View Single Post
  #12   Report Post  
Posted to comp.os.linux.advocacy,comp.apps.spreadsheets,microsoft.public.excel.misc,microsoft.public.excel
Steve Carroll Steve Carroll is offline
external usenet poster
 
Posts: 8
Default Correct process for creating a linear trend line in Excel

On Jun 17, 1:57*am, Martin Brown
wrote:
On 16/06/2012 00:22, joeu2004 wrote:









"Onion Knight" wrote:
There has been some debate in COLA as to the correct way
to create a linear trendline in Excel. Someone in the forum
kindly made a video to show what he thought was the correct
method
http://tmp.gallopinginsanity.com/Lin...neCreation.mov

[....]
Does anyone see any missing steps for the creation of a
linear trend line?


I cannot find the original debate in comp.os.linux.advocacy (COLA); just
the thread titled "Visualizing where to draw the standard deviation
line", which refers to yet-another "a debate in COLA".

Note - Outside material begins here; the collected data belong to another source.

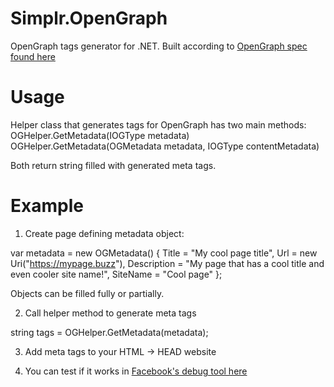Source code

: # Simplr.OpenGraph

OpenGraph tags generator for .NET. Built according to [OpenGraph spec found here](http://ogp.me/)

# Usage

Helper class that generates tags for OpenGraph has two main methods:
OGHelper.GetMetadata<T>(IOGType<T> metadata)
OGHelper.GetMetadata<T>(OGMetadata metadata, IOGType<T> contentMetadata)

Both return string filled with generated meta tags.

# Example

1. Create page defining metadata object:

var metadata = new OGMetadata() {
    Title = "My cool page title",
    Url = new Uri("https://mypage.buzz"),
    Description = "My page that has a cool title and even cooler site name!",
    SiteName = "Cool page"
};

Objects can be filled fully or partially.

2. Call helper method to generate meta tags

string tags = OGHelper.GetMetadata(metadata);

3. Add meta tags to your HTML -> HEAD website

4. You can test if it works in [Facebook's debug tool here](https://developers.facebook.com/tools/debug/og/object/)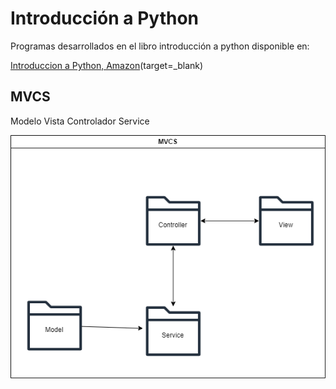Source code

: # Introducción a Python

Programas desarrollados en el libro introducción a python disponible en:

[Introduccion a Python, Amazon](https://www.amazon.com/-/es/Breyner-Ocampo-Cardenas-ebook/dp/B0CT3BVFJ6/ref=sr_1_1?qid=1706897596&refinements=p_27%3ABreyner+Ocampo+Cardenas&s=digital-text&sr=1-1&text=Breyner+Ocampo+Cardenas)(target=_blank)
## MVCS

Modelo Vista Controlador Service

![Image text](/img/MVCS.drawio.png)
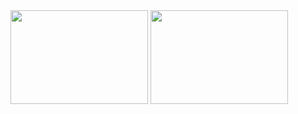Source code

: <div>
  <img src="https://unjse.github.io/da/index.html" width="220px" height="150px"/>
  <img src="https://i2.wp.com/allhtaccess.info/wp-content/uploads/2018/03/programming.gif?fit=1281%2C716&ssl=1" width="220px" height="150px"/>
</div>
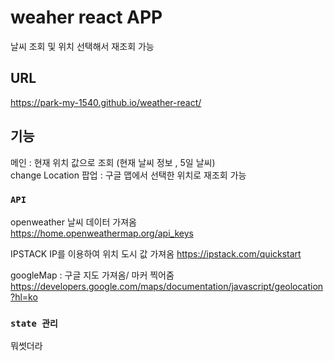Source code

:# weaher react APP

날씨 조회 및 위치 선택해서 재조회 가능

## URL
https://park-my-1540.github.io/weather-react/

## 기능

메인 : 현재 위치 값으로 조회 (현재 날씨 정보 , 5일 날씨) <BR/>
change Location 팝업 : 구글 맵에서 선택한 위치로 재조회 가능

### `API`

openweather 날씨 데이터 가져옴 <br/>
https://home.openweathermap.org/api_keys

IPSTACK IP를 이용하여 위치 도시 값 가져옴
https://ipstack.com/quickstart

googleMap : 구글 지도 가져옴/ 마커 찍어줌
https://developers.google.com/maps/documentation/javascript/geolocation?hl=ko

### `state 관리`
뭐썻더라

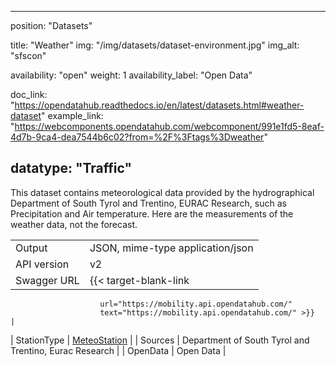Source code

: <!--
SPDX-FileCopyrightText: NOI Techpark <digital@noi.bz.it>

SPDX-License-Identifier: CC0-1.0
-->

---
position: "Datasets"

title: "Weather"
img: "/img/datasets/dataset-environment.jpg"
img_alt: "sfscon"

availability: "open"
weight: 1
availability_label: "Open Data"

doc_link: "https://opendatahub.readthedocs.io/en/latest/datasets.html#weather-dataset"
example_link: "https://webcomponents.opendatahub.com/webcomponent/991e1fd5-8eaf-4d7b-9ca4-dea7544b6c02?from=%2F%3Ftags%3Dweather"

datatype: "Traffic"
---

This dataset contains meteorological data provided by the hydrographical Department of South Tyrol and Trentino, EURAC Research, such as Precipitation and Air temperature. Here are the measurements of the weather data, not the forecast.

|             |                                                                             |
| :---------- | --------------------------------------------------------------------------- |
| Output      | JSON, mime-type application/json                                            |
| API version | v2                                                                          |
| Swagger URL | {{< target-blank-link
                        url="https://mobility.api.opendatahub.com/"
                        text="https://mobility.api.opendatahub.com/" >}}                                      |
| StationType | [MeteoStation](https://mobility.api.opendatahub.com/v2/flat/MeteoStation) |
| Sources     | Department of South Tyrol and Trentino, Eurac Research                                    |
| OpenData    | Open Data                              |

No matter; I'm not interested. I think we can answer your Excel
questions without getting into anything so esoteric.


I see no missing steps in creating the linear trendline per se using Excel.


I would also select the trendline options to display the trendline
equation and the R-squared of the trendline.


And after displaying the trendline equation, I might select the option
to Format Trendline Label in order to alter the display precision of the
coefficients. I would select Scientific with 14 decimal places if I want
to see the trendline coefficients "exactly"; that is, the most precision
that Excel will display.


But none of those "steps" affects how the linear trendline is created.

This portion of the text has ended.